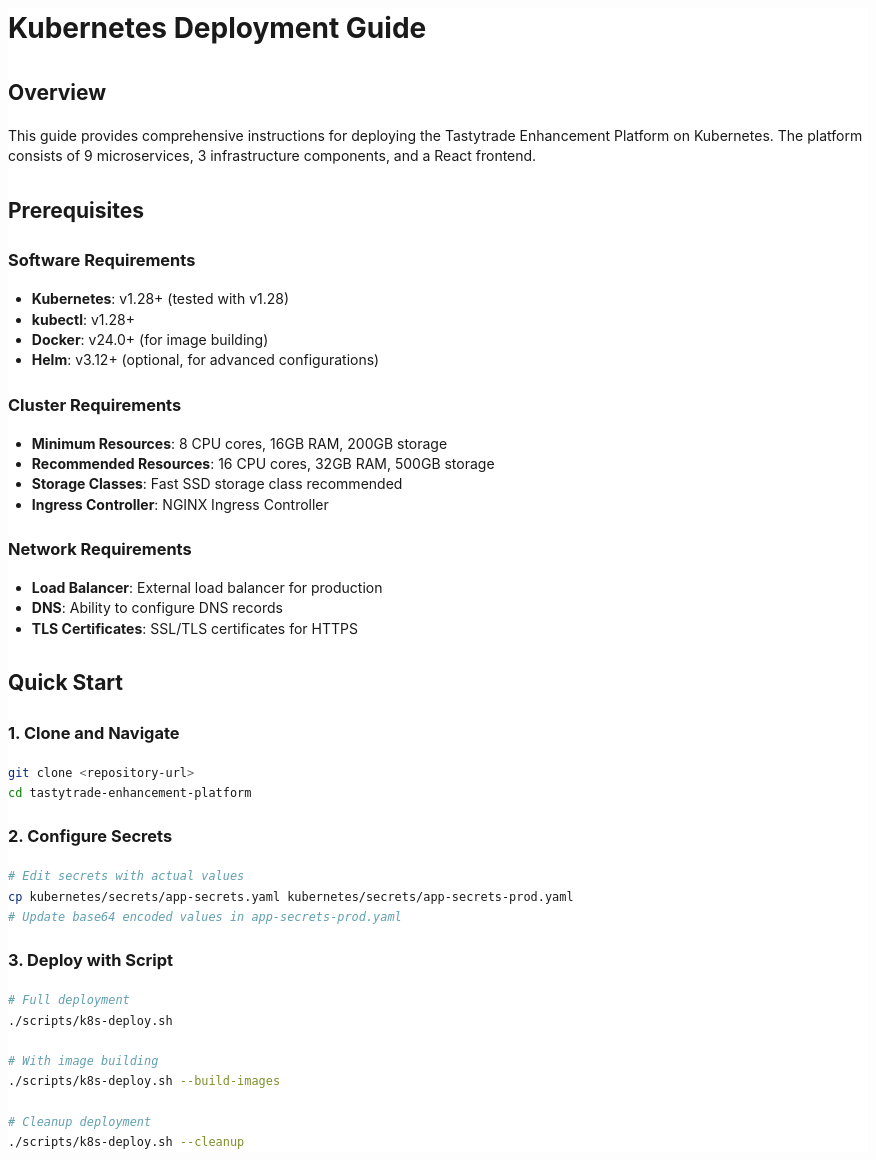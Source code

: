 # Kubernetes Deployment Guide

## Overview

This guide provides comprehensive instructions for deploying the Tastytrade Enhancement Platform on Kubernetes. The platform consists of 9 microservices, 3 infrastructure components, and a React frontend.

## Prerequisites

### Software Requirements
- **Kubernetes**: v1.28+ (tested with v1.28)
- **kubectl**: v1.28+ 
- **Docker**: v24.0+ (for image building)
- **Helm**: v3.12+ (optional, for advanced configurations)

### Cluster Requirements
- **Minimum Resources**: 8 CPU cores, 16GB RAM, 200GB storage
- **Recommended Resources**: 16 CPU cores, 32GB RAM, 500GB storage
- **Storage Classes**: Fast SSD storage class recommended
- **Ingress Controller**: NGINX Ingress Controller

### Network Requirements
- **Load Balancer**: External load balancer for production
- **DNS**: Ability to configure DNS records
- **TLS Certificates**: SSL/TLS certificates for HTTPS

## Quick Start

### 1. Clone and Navigate
```bash
git clone <repository-url>
cd tastytrade-enhancement-platform
```

### 2. Configure Secrets
```bash
# Edit secrets with actual values
cp kubernetes/secrets/app-secrets.yaml kubernetes/secrets/app-secrets-prod.yaml
# Update base64 encoded values in app-secrets-prod.yaml
```

### 3. Deploy with Script
```bash
# Full deployment
./scripts/k8s-deploy.sh

# With image building
./scripts/k8s-deploy.sh --build-images

# Cleanup deployment
./scripts/k8s-deploy.sh --cleanup
```
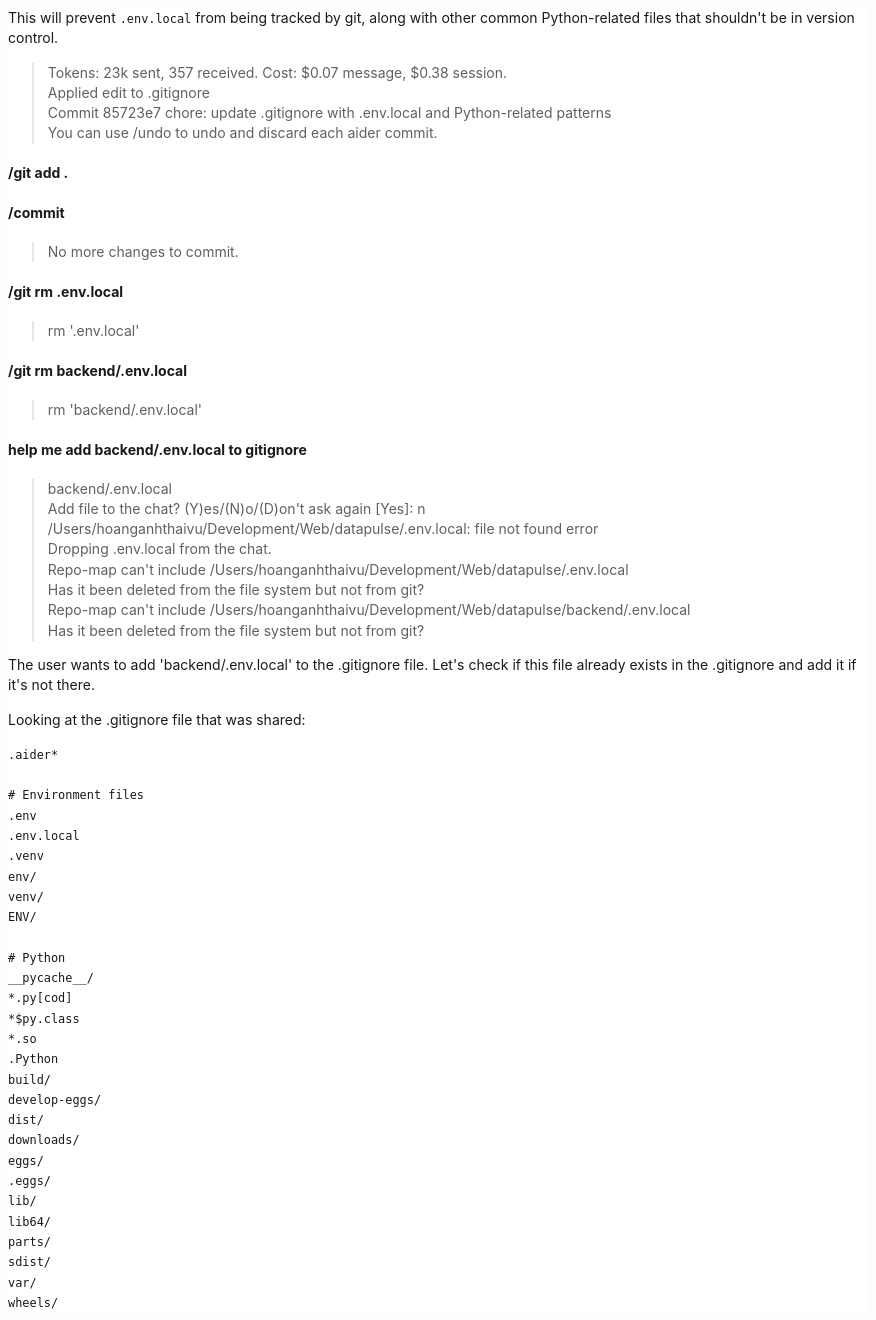This will prevent `.env.local` from being tracked by git, along with other common Python-related files that shouldn't be in version control.

> Tokens: 23k sent, 357 received. Cost: $0.07 message, $0.38 session.  
> Applied edit to .gitignore  
> Commit 85723e7 chore: update .gitignore with .env.local and Python-related patterns  
> You can use /undo to undo and discard each aider commit.  

#### /git add .  
>  

#### /commit  
> No more changes to commit.  

#### /git rm .env.local  
> rm '.env.local'  

#### /git rm backend/.env.local  
> rm 'backend/.env.local'  

#### help me add backend/.env.local to gitignore  
> backend/.env.local  
> Add file to the chat? (Y)es/(N)o/(D)on't ask again [Yes]: n  
> /Users/hoanganhthaivu/Development/Web/datapulse/.env.local: file not found error  
> Dropping .env.local from the chat.  
> Repo-map can't include /Users/hoanganhthaivu/Development/Web/datapulse/.env.local  
> Has it been deleted from the file system but not from git?  
> Repo-map can't include /Users/hoanganhthaivu/Development/Web/datapulse/backend/.env.local  
> Has it been deleted from the file system but not from git?  

<thinking-content-7bbeb8e1441453ad999a0bbba8a46d4b>

The user wants to add 'backend/.env.local' to the .gitignore file. Let's check if this file already exists in the .gitignore and add it if it's not there.

Looking at the .gitignore file that was shared:

```
.aider*

# Environment files
.env
.env.local
.venv
env/
venv/
ENV/

# Python
__pycache__/
*.py[cod]
*$py.class
*.so
.Python
build/
develop-eggs/
dist/
downloads/
eggs/
.eggs/
lib/
lib64/
parts/
sdist/
var/
wheels/
```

________

▸ **Problem statement**:
Locate the string "Users" in the listing above and copy every line where it occurs.

▸ **Solution to this problem**:
> /Users/hoanganhthaivu/Development/Web/datapulse/.env.local: file not found error  
> Repo-map can't include /Users/hoanganhthaivu/Development/Web/datapulse/.env.local  
> Repo-map can't include /Users/hoanganhthaivu/Development/Web/datapulse/backend/.env.local  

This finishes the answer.